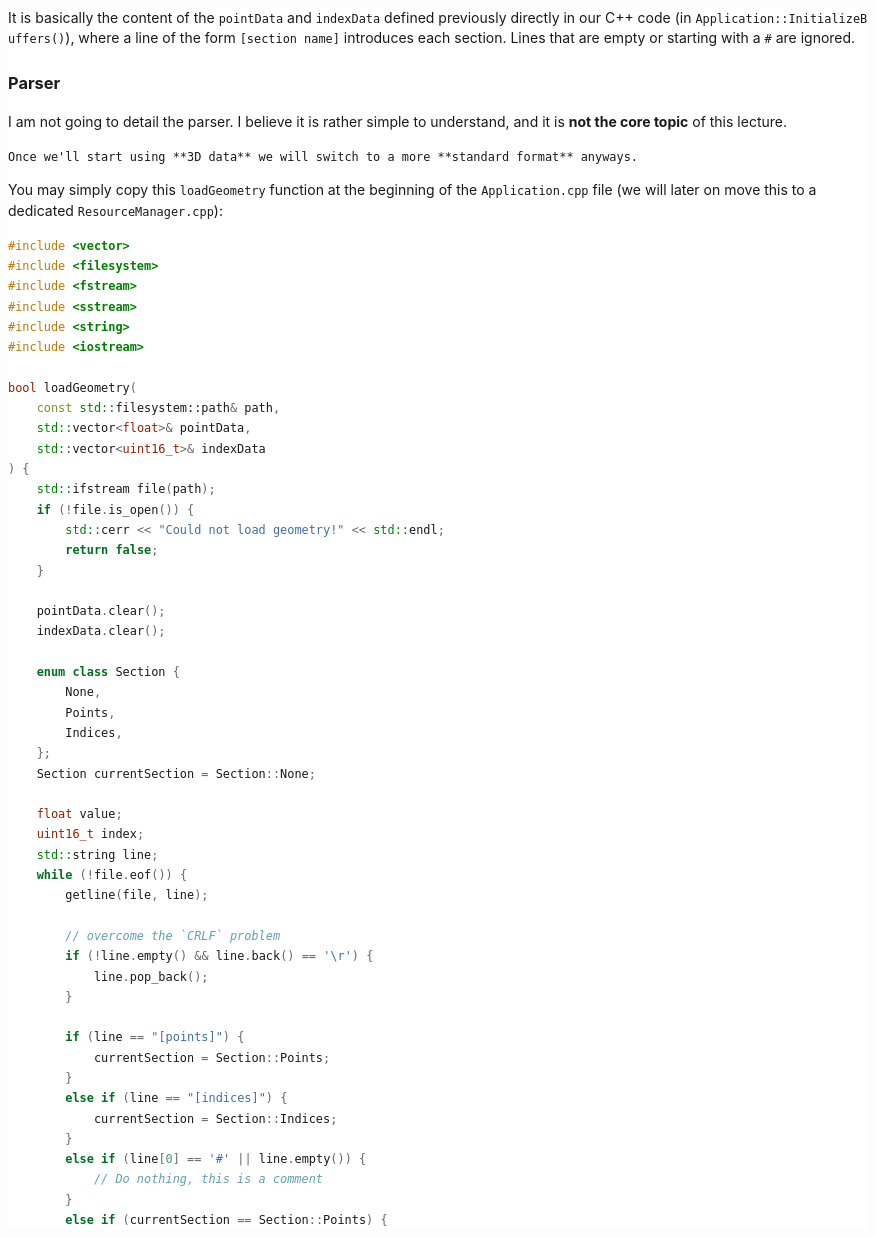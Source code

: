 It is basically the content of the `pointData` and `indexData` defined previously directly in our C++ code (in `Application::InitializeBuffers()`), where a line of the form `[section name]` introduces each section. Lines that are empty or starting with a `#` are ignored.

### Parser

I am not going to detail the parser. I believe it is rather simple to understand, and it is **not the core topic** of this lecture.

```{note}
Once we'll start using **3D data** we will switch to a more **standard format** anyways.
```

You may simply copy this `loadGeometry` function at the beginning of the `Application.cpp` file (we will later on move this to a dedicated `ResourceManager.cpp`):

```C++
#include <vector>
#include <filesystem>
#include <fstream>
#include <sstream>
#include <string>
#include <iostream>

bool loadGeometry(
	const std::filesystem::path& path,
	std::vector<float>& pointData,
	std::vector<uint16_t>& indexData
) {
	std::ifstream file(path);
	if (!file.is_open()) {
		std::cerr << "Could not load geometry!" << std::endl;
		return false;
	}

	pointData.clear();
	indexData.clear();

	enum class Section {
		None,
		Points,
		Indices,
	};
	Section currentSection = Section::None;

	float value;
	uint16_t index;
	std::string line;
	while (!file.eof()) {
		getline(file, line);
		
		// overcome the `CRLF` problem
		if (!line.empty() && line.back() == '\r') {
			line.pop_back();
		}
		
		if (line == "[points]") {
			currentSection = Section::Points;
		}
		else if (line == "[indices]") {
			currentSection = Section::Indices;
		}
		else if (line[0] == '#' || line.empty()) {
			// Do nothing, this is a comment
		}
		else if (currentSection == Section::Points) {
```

******************************

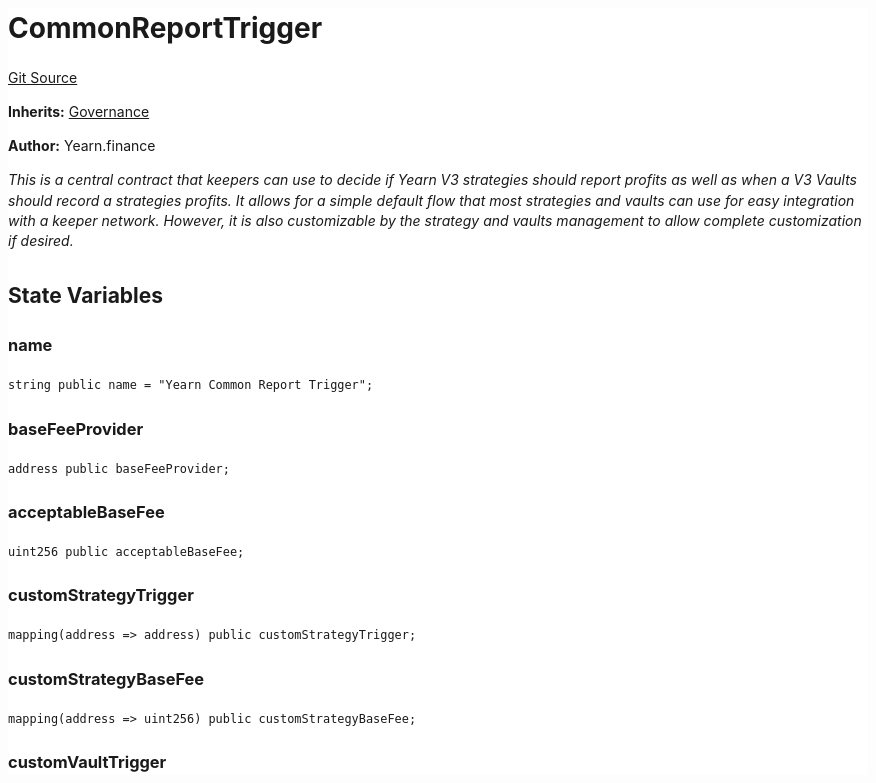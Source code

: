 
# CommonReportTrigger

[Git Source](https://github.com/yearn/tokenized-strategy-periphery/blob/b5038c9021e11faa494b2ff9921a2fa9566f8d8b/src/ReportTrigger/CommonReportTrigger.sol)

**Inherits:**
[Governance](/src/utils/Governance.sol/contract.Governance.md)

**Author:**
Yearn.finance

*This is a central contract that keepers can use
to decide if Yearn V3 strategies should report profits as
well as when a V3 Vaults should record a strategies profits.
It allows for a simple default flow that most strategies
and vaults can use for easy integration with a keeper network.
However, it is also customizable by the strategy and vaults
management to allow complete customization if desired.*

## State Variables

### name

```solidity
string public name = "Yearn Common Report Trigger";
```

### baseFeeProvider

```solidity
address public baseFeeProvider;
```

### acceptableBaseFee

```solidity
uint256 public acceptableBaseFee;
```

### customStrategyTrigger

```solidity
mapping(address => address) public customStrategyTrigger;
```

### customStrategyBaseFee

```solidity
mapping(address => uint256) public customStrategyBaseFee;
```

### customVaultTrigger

******************************

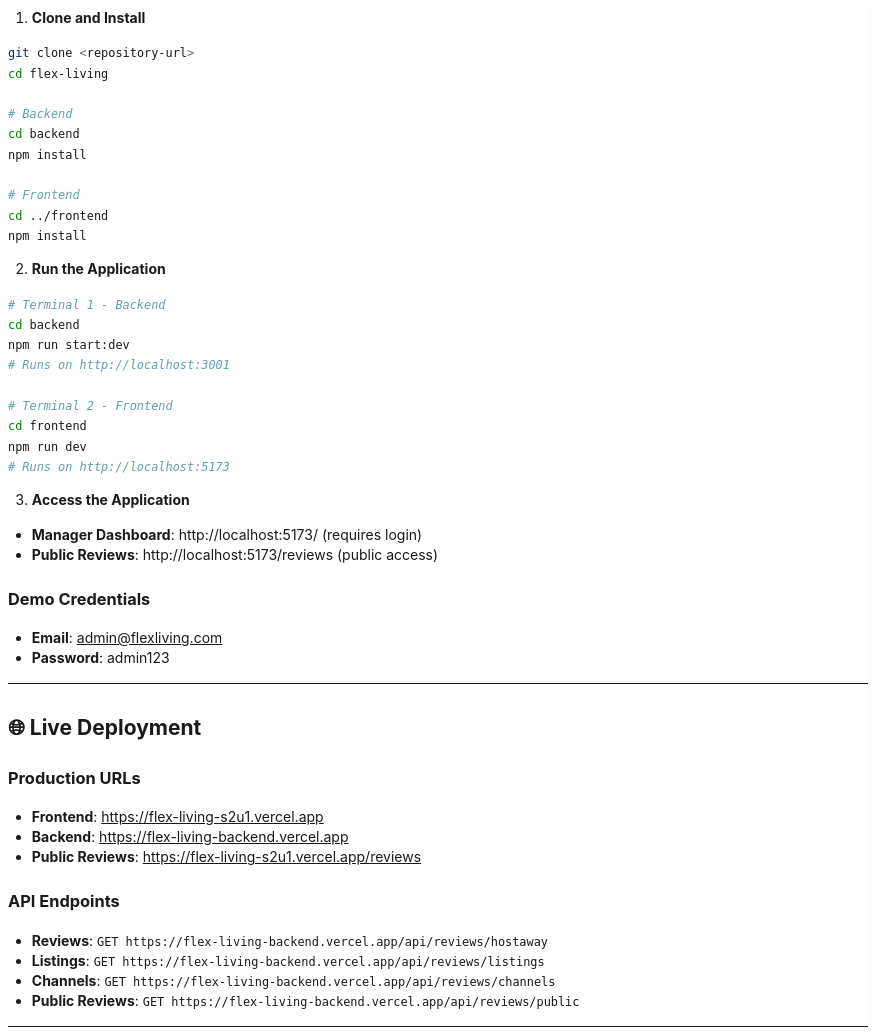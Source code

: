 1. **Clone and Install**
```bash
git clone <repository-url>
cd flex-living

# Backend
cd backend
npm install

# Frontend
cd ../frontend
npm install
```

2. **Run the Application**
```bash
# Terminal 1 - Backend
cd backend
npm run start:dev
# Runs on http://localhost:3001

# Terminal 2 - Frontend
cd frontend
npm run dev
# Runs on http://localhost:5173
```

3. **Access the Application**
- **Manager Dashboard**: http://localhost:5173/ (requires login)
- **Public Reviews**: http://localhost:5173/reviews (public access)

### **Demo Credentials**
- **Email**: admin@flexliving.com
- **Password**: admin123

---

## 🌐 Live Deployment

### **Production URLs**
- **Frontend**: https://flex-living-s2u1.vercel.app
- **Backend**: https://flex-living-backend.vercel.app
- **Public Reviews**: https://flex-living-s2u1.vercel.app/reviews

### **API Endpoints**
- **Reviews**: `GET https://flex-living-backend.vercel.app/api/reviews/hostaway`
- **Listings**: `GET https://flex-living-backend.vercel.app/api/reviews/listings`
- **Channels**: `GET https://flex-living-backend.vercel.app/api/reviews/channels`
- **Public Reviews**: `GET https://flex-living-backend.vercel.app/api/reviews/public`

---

******************************

In the entries above, find each line with the word "vercel" and copy it.

- **Frontend**: https://flex-living-s2u1.vercel.app
- **Backend**: https://flex-living-backend.vercel.app
- **Public Reviews**: https://flex-living-s2u1.vercel.app/reviews
- **Reviews**: `GET https://flex-living-backend.vercel.app/api/reviews/hostaway`
- **Listings**: `GET https://flex-living-backend.vercel.app/api/reviews/listings`
- **Channels**: `GET https://flex-living-backend.vercel.app/api/reviews/channels`
- **Public Reviews**: `GET https://flex-living-backend.vercel.app/api/reviews/public`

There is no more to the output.